Activity: In the records below, find each line with the word "available" and copy it.

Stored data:
====

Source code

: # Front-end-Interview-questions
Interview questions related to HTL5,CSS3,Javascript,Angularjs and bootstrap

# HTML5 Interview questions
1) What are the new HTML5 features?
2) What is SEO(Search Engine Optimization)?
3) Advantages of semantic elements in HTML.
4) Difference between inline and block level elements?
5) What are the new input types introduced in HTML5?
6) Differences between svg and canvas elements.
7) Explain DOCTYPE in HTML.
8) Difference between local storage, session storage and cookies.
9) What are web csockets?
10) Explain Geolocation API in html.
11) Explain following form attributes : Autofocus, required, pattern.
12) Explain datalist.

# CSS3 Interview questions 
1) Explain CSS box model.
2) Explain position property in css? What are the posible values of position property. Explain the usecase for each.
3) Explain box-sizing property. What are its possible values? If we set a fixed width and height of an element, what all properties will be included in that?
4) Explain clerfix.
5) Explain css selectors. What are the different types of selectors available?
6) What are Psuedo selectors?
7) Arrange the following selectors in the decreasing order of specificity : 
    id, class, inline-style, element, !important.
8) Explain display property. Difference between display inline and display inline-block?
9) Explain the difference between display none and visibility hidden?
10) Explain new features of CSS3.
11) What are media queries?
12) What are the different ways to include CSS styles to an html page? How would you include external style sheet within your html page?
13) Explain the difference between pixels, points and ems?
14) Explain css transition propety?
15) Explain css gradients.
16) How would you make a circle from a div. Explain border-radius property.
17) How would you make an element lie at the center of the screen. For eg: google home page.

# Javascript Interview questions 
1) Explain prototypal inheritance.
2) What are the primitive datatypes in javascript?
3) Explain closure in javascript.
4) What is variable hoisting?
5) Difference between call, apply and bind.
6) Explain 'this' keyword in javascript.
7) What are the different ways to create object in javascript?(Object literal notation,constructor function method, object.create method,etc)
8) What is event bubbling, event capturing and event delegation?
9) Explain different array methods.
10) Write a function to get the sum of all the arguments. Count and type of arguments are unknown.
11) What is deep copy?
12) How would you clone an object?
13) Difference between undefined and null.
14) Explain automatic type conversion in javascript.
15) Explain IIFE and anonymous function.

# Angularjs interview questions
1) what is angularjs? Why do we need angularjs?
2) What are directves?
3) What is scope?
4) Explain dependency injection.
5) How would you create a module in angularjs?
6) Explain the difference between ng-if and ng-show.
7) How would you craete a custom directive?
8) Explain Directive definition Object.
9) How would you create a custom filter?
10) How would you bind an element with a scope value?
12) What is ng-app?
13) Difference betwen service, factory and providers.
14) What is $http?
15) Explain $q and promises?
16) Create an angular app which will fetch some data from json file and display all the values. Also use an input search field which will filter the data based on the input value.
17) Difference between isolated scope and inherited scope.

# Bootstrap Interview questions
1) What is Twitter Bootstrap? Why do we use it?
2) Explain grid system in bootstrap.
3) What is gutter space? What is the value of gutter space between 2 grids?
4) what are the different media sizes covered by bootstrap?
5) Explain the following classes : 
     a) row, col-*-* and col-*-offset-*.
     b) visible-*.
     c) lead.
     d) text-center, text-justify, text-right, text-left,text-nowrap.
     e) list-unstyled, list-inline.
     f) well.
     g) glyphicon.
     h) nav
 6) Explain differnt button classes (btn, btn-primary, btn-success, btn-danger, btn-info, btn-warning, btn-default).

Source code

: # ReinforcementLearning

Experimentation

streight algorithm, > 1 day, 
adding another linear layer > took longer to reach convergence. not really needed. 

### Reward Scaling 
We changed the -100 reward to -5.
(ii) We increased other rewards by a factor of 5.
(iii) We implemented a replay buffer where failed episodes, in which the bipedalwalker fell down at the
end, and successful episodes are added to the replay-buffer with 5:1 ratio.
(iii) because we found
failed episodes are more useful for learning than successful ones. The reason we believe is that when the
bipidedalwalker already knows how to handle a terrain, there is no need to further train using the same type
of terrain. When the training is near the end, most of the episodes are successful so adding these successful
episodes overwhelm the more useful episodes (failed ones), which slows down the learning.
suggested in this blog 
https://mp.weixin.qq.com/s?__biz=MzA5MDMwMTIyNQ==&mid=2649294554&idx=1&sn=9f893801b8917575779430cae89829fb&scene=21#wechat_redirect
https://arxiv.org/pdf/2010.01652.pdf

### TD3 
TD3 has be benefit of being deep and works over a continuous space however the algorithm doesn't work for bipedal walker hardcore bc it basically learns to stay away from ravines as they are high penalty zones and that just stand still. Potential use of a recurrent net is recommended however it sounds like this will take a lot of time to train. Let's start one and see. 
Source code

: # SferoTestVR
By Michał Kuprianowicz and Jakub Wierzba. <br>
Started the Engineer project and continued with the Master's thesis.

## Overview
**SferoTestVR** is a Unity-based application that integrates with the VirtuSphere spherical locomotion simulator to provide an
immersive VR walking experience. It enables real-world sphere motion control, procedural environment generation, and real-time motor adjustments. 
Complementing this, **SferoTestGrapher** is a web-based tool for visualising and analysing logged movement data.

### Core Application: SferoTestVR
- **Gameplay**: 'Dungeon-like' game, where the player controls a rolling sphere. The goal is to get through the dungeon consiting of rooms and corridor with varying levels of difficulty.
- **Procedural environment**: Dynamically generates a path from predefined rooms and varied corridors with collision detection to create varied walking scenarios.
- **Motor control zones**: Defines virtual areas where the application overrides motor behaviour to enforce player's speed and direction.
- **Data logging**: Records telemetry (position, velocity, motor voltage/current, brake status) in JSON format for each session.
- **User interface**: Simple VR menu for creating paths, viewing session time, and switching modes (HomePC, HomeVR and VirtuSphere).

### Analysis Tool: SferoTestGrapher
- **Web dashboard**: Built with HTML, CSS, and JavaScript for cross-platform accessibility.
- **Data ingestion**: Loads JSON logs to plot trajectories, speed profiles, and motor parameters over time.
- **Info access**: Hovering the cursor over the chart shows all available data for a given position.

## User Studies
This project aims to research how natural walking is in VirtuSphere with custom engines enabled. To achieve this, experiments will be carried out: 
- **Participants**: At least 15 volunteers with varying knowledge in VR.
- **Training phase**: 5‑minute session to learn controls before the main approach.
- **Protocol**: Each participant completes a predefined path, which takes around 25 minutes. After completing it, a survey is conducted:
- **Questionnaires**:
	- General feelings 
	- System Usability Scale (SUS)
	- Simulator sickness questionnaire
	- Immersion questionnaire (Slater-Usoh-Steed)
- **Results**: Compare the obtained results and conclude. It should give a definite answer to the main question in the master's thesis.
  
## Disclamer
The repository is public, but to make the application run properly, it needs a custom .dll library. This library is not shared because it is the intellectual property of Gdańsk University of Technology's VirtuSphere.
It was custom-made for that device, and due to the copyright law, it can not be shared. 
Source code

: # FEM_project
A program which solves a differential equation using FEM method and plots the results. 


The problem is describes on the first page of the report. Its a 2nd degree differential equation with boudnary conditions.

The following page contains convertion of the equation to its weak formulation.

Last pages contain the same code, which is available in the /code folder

====

Answer to the exercise:
5) Explain css selectors. What are the different types of selectors available?
- **Info access**: Hovering the cursor over the chart shows all available data for a given position.
Last pages contain the same code, which is available in the /code folder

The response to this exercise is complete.